I also want to gently suggest that you work through some of your feelings about this before you enter into another sexual relationship. I can imagine that if I had been your partner as a young woman, I might have been very frightened by the vehemence with which you find sex unsatisfying.

I do have enormous sympathy. I wish no babies were EVER circ'd, and I did not and would not do it to my own. And I also want to encourage you to find ways to help your anger not get in the way of pleasure and love, which you deserve in your life.


----------



## PAXIMPERIA (Oct 20, 2007)

I don't know... I just want my life back.. I want to know that she could never do such a thing to me. I want to know that society would not encourage her to do such a thing to me. I want to know that people have empathy and care about me. I want to know that soceity would have excruciating empathy with a helpless child that has such a traumatic event forced upon him. I want to know that in this day and age such barbaric practices don't excist, and that I can live my sexual life as a normal human being.

Of course none of these things are true. The world is not fair, babies do not have the same rights as anyone even a year older. I don't want my mom to suffer, I just need someone to know how much they hurt me. I've spent three years saying nothing. I've been in a periodic state of depression. My own selfish sense needs someone to know that they made a mistake.

Sure my dad made a mistake too-- but my dad doesn't really care about anyone. Ironically it is the person I care about most who is the only person who will listen to me, who will feel guilty, and eventually who will alleviate me of the pain I have been holding inside about what was inflicted upon me.

Quote:

What did you hope to get from your mother when you sent her these emails?

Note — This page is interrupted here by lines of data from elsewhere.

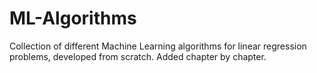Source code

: # ML-Algorithms

Collection of different Machine Learning algorithms for linear regression problems, developed from scratch. Added chapter by chapter. 
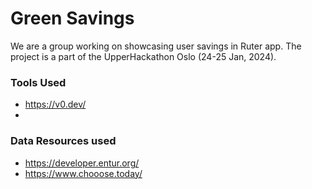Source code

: # Green Savings
We are a group working on showcasing user savings in Ruter app. The project is a part of the UpperHackathon Oslo (24-25 Jan, 2024).

### Tools Used
- https://v0.dev/
- 
### Data Resources used
- https://developer.entur.org/
- https://www.chooose.today/
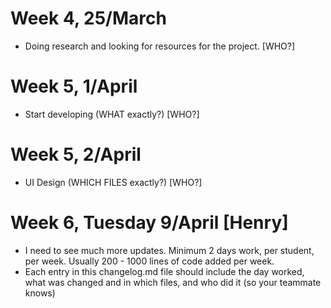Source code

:# Week 4, 25/March
- Doing research and looking for resources for the project. [WHO?]

# Week 5, 1/April
- Start developing (WHAT exactly?) [WHO?]

# Week 5, 2/April
- UI Design (WHICH FILES exactly?) [WHO?]

# Week 6, Tuesday 9/April [Henry]
- I need to see much more updates. Minimum 2 days work, per student, per week. Usually 200 - 1000 lines of code added per week.
- Each entry in this changelog.md file should include the day worked, what was changed and in which files, and who did it (so your teammate knows)


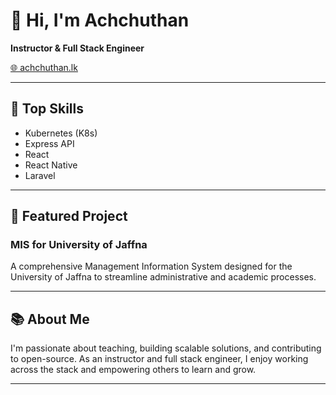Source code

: # 👋 Hi, I'm Achchuthan

**Instructor & Full Stack Engineer**

[🌐 achchuthan.lk](https://www.achchuthan.lk/)

---

## 🚀 Top Skills
- Kubernetes (K8s)
- Express API
- React
- React Native
- Laravel

---

## 🌟 Featured Project

### MIS for University of Jaffna
A comprehensive Management Information System designed for the University of Jaffna to streamline administrative and academic processes.

---

## 📚 About Me

I'm passionate about teaching, building scalable solutions, and contributing to open-source. As an instructor and full stack engineer, I enjoy working across the stack and empowering others to learn and grow.

---

<!-- Social links (add your LinkedIn, Twitter, etc. here if you'd like) -->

I ask because it's not clear to me, reading them, what response you want. You tell her that she hurt you incredibly and caused you unbearable pain, shame, discomfort, and loss of sensation. You say you'd rather be dead than the way you are now (a statement which would have me, as a mother, scrambling to get you into treatment for mental illness). And frankly, when people send me emails about how much I've hurt and betrayed them, complete with threats never to speak to me again, I don't feel that their claims to love me are terribly credible.

It was sweet of you to let your dad off the hook because you don't want to make him feel inferior about the sexual sensation he's missing, but it doesn't seem terribly fair to me. Should he not have protected you? It comes off looking as if you are just determined to beat up on your mother.

You're angry at your mom. That's understandable. You've issued her a bunch of ultimatums. Those never go well.

Your mother made a decision with the information she had at the time. As do we all. Your claim that "any sane first-year med student" would dismiss her reasons for circing is clearly false - all the non-circing mamas here can tell you, in detail, all about the apparently rational, fully qualified DOCTORS who think that circumcision is, at worst, harmless. There's a whole entire recent medical study about how circumcision prevents HIV, which is being used to pressure parents to circumcise. Every time a non-circed boy gets a UTI, his parents can be reasonably certain of hearing that they should get the kid circumcised to fix it. Sane, medically trained people make these recommendations.

Your mother's decision was not made in a vacuum, it was made in a culture imbued with all kinds of systemic violence. This violence is *still* presented, not just to parents, but to everybody, as unavoidable in its specifics. She was probably told (as many parents still are) that uncircumcised boys were doomed to shame and social isolation. She was probably told (as many parents still are) that if her sons were bullied, teased, tortured, that there would be nothing she could do to protect them without stunting their growth. She didn't have better informational resources 21 years ago than the vast majority of mothers (including mothers with medical degrees) have today.

She certainly does not have a perfect source of advice on how to deal with either your pain or your correspondence.
Above all is the overwhelming sense of loss. This is something that no man who knows what happened to him can truely cure. If he is lucky enough to never realize or recognize what happened to him, then he is exceptionally lucky. However, I beleive that most of us are either in a sense of denial or deep sense of regret. It is the denial that perpetuates the procedure. Despite what some beleive, religion does not alleviate your responcibility to keep your children intact. Medically, the situation is the same. You would not cut off a woman's breast simply because it MAY develop cancer, in the same way that I would hope society and my mom in particular would not cut off part of my penis because it may (1 in 10,000) develop penal cancer. The whole thing is unbeleivably barbaric, and I have yet to meet anyone who has shown me different.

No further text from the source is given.